Being able to predict the Overall Opinion Score will enable Unilever to shorten the number of questions as well as shorten the number of iterations the products has to undergo for testing. This will save a lot of resources on time and human capital to bring new products to market.


If you or any of your immediate relatives are employees and/or affiliates of proctor & gamble, you are not elligible to join the unilever overall opinion score prediction challenge, access the website pages and data relevant for that purpose and/or sign this confidentiality agreement. if you have questions regarding this policy, please contact mail@dextra.sg.


Challenge Statement

Given the formulation and consumer survey data, can you predict the overall opinion score of a product? Can you also find out what are the most important attributes and suggest improvements on the survey to shorten the number of questions or survey headcount?

Evaluation Metric

Evaluation metric for this challenge will be Mean Squared Error (MSE).
Note: Accuracy of the data will be evaluated real-time (against evaluation datasets). Participants can resubmit their entries until the closing date.


Period 60 Days
Start Thursday – 11 December 2014
End Sunday – 8 February 2015


1st Prize : SG$ 10,000
4 x 2nd Prize : SG$ 2,000


Related News

Unilever Challenge Presentation Finale
31st March 2015, DEXTRA Blog Post

Unilever Challenge Results
12th February 2015, DEXTRA Blog Post

Unilever Overall Opinion Score Prediction Challenge
4th December 2014, DEXTRA Blog Post

about the host



The Unilever brand, found in consumer products in millions of homes across 150 countries, is a trusted name in nutrition, hygiene and personal care. Throughout its history, Unilever has been adding vitality to the lives of consumers. From comforting soups to warm a winter’s day, to sensuous soaps that make you feel fabulous, our products help people get more out of life.

We’re constantly enhancing our brands to deliver more intense, rewarding product experiences. We invest nearly €1 billion every year in cutting-edge research and development, and have five laboratories around the world that explore new thinking and techniques to help develop our products.

Today, many Unilever products have household awareness status, with the brands becoming part of daily life in Singapore homes.

The challenge of developing brand awareness has been met eagerly by the company, with the evolution of marketing and promotional techniques, responding sensitively to the complex cultural nuances prevalent in Singapore society.
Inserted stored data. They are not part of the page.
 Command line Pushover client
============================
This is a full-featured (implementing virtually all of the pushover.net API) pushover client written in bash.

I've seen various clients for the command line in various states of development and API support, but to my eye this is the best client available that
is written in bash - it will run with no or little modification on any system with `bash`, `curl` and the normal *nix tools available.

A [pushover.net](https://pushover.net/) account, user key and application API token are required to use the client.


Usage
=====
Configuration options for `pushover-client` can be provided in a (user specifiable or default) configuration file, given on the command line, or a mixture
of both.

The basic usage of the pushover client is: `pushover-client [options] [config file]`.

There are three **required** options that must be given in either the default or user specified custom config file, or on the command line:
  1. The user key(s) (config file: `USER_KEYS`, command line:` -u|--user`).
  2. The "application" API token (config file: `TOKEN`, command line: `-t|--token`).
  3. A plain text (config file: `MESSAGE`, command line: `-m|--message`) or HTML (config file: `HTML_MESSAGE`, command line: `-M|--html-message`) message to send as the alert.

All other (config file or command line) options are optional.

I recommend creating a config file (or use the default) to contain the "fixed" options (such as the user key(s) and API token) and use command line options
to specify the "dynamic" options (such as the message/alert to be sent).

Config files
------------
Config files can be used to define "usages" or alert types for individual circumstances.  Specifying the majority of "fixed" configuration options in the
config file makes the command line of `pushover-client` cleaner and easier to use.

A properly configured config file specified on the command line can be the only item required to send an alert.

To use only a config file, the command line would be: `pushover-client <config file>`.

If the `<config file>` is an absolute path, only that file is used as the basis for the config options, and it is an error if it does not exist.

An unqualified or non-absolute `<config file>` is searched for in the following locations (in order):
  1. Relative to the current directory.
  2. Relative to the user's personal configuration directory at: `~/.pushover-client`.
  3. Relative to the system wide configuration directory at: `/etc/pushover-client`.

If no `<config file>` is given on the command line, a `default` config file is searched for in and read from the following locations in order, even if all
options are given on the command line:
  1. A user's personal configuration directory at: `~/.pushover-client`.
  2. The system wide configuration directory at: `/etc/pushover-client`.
Unilever has become renowned for the role it plays in the marketing of consumer goods in Singapore.


Efforts in understanding local consumers have brought about some of the top brands in the market today such as Clear, Dove, Lifebuoy, Rexona, Sunsilk, Ben & Jerry’s, Knorr, Lipton and Wall’s which add vitality to consumers lives.

A leader in research and development, Unilever has kept up with the pace of change by continuously striving to reconnect with consumers, focus on brand portfolio and pioneer new channels through strong roots in local markets and first-hand knowledge of culture.

As a responsible corporate citizen, Unilever actively participates in local community activities, enabling education for underprivileged children, raising environmental awareness and using the special connection with various brands to attract public attention and support for charity initiatives.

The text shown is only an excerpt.